(Stored data)
★ ★ ★ ★
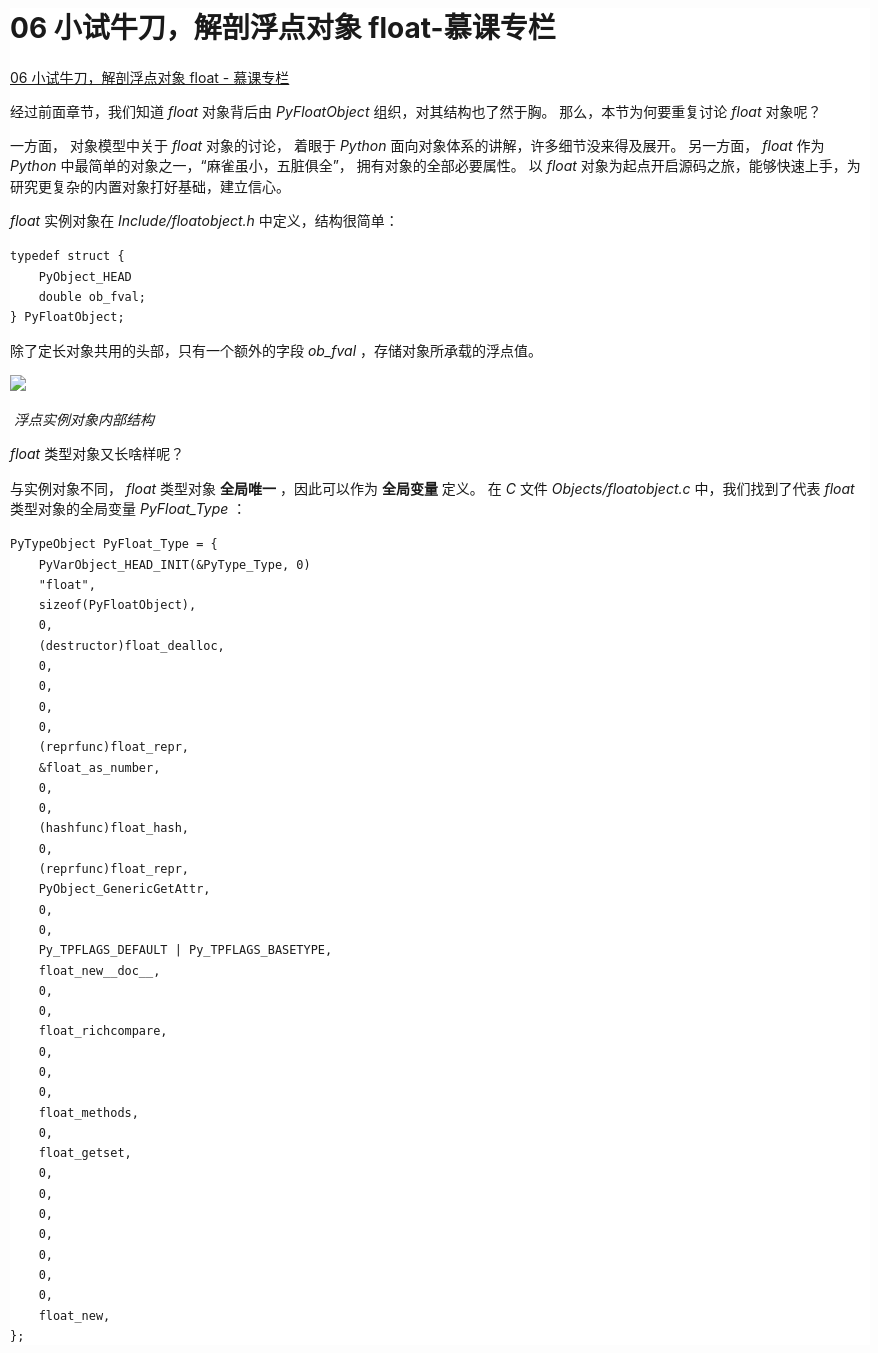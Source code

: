 # 06 小试牛刀，解剖浮点对象 float-慕课专栏
[06 小试牛刀，解剖浮点对象 float - 慕课专栏](https://www.imooc.com/read/76/article/1902) 

 经过前面章节，我们知道 _float_ 对象背后由 _PyFloatObject_ 组织，对其结构也了然于胸。 那么，本节为何要重复讨论 _float_ 对象呢？

一方面， 对象模型中关于 _float_ 对象的讨论， 着眼于 _Python_ 面向对象体系的讲解，许多细节没来得及展开。 另一方面， _float_ 作为 _Python_ 中最简单的对象之一，“麻雀虽小，五脏俱全”， 拥有对象的全部必要属性。 以 _float_ 对象为起点开启源码之旅，能够快速上手，为研究更复杂的内置对象打好基础，建立信心。

_float_ 实例对象在 _Include/floatobject.h_ 中定义，结构很简单：

    typedef struct {
        PyObject_HEAD
        double ob_fval;
    } PyFloatObject; 

除了定长对象共用的头部，只有一个额外的字段 _ob_fval_ ，存储对象所承载的浮点值。

![](https://github.com/Hsu-Outer-Brain/WebCliperCDN_001/blob/main/img3/2022-10-24%2023-20-59/bcf65836-b270-49ac-868e-9f2f1b3e2325.jpeg?raw=true)

​ _浮点实例对象内部结构_

_float_ 类型对象又长啥样呢？

与实例对象不同， _float_ 类型对象 **全局唯一** ，因此可以作为 **全局变量** 定义。 在 _C_ 文件 _Objects/floatobject.c_ 中，我们找到了代表 _float_ 类型对象的全局变量 _PyFloat_Type_ ：

    PyTypeObject PyFloat_Type = {
        PyVarObject_HEAD_INIT(&PyType_Type, 0)
        "float",
        sizeof(PyFloatObject),
        0,
        (destructor)float_dealloc,                  
        0,                                          
        0,                                          
        0,                                          
        0,                                          
        (reprfunc)float_repr,                       
        &float_as_number,                           
        0,                                          
        0,                                          
        (hashfunc)float_hash,                       
        0,                                          
        (reprfunc)float_repr,                       
        PyObject_GenericGetAttr,                    
        0,                                          
        0,                                          
        Py_TPFLAGS_DEFAULT | Py_TPFLAGS_BASETYPE,   
        float_new__doc__,                           
        0,                                          
        0,                                          
        float_richcompare,                          
        0,                                          
        0,                                          
        0,                                          
        float_methods,                              
        0,                                          
        float_getset,                               
        0,                                          
        0,                                          
        0,                                          
        0,                                          
        0,                                          
        0,                                          
        0,                                          
        float_new,                                  
    }; 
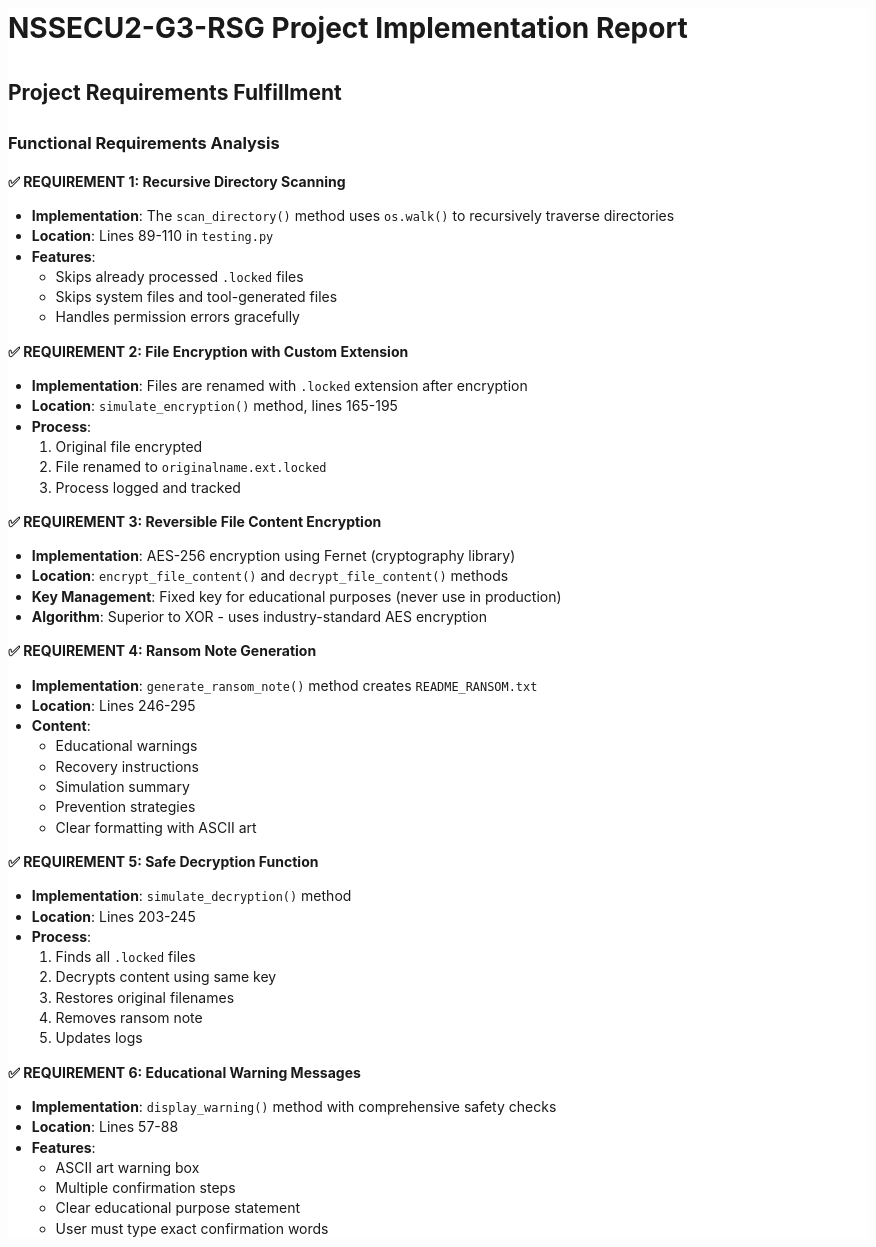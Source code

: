# NSSECU2-G3-RSG Project Implementation Report

## Project Requirements Fulfillment

### Functional Requirements Analysis

**✅ REQUIREMENT 1: Recursive Directory Scanning**
- **Implementation**: The `scan_directory()` method uses `os.walk()` to recursively traverse directories
- **Location**: Lines 89-110 in `testing.py`
- **Features**: 
  - Skips already processed `.locked` files
  - Skips system files and tool-generated files
  - Handles permission errors gracefully

**✅ REQUIREMENT 2: File Encryption with Custom Extension**
- **Implementation**: Files are renamed with `.locked` extension after encryption
- **Location**: `simulate_encryption()` method, lines 165-195
- **Process**: 
  1. Original file encrypted
  2. File renamed to `originalname.ext.locked`
  3. Process logged and tracked

**✅ REQUIREMENT 3: Reversible File Content Encryption**
- **Implementation**: AES-256 encryption using Fernet (cryptography library)
- **Location**: `encrypt_file_content()` and `decrypt_file_content()` methods
- **Key Management**: Fixed key for educational purposes (never use in production)
- **Algorithm**: Superior to XOR - uses industry-standard AES encryption

**✅ REQUIREMENT 4: Ransom Note Generation**
- **Implementation**: `generate_ransom_note()` method creates `README_RANSOM.txt`
- **Location**: Lines 246-295
- **Content**: 
  - Educational warnings
  - Recovery instructions
  - Simulation summary
  - Prevention strategies
  - Clear formatting with ASCII art

**✅ REQUIREMENT 5: Safe Decryption Function**
- **Implementation**: `simulate_decryption()` method
- **Location**: Lines 203-245
- **Process**:
  1. Finds all `.locked` files
  2. Decrypts content using same key
  3. Restores original filenames
  4. Removes ransom note
  5. Updates logs

**✅ REQUIREMENT 6: Educational Warning Messages**
- **Implementation**: `display_warning()` method with comprehensive safety checks
- **Location**: Lines 57-88
- **Features**:
  - ASCII art warning box
  - Multiple confirmation steps
  - Clear educational purpose statement
  - User must type exact confirmation words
★ ★ ★ ★
• [ACTIVITY]:
Can you quote exactly the lines from the one containing "2. Decrypts content using same key" through the last line of the records above, and nothing else?

• [YOUR SOLUTION]:
  2. Decrypts content using same key
  3. Restores original filenames
  4. Removes ransom note
  5. Updates logs

**✅ REQUIREMENT 6: Educational Warning Messages**
- **Implementation**: `display_warning()` method with comprehensive safety checks
- **Location**: Lines 57-88
- **Features**:
  - ASCII art warning box
  - Multiple confirmation steps
  - Clear educational purpose statement
  - User must type exact confirmation words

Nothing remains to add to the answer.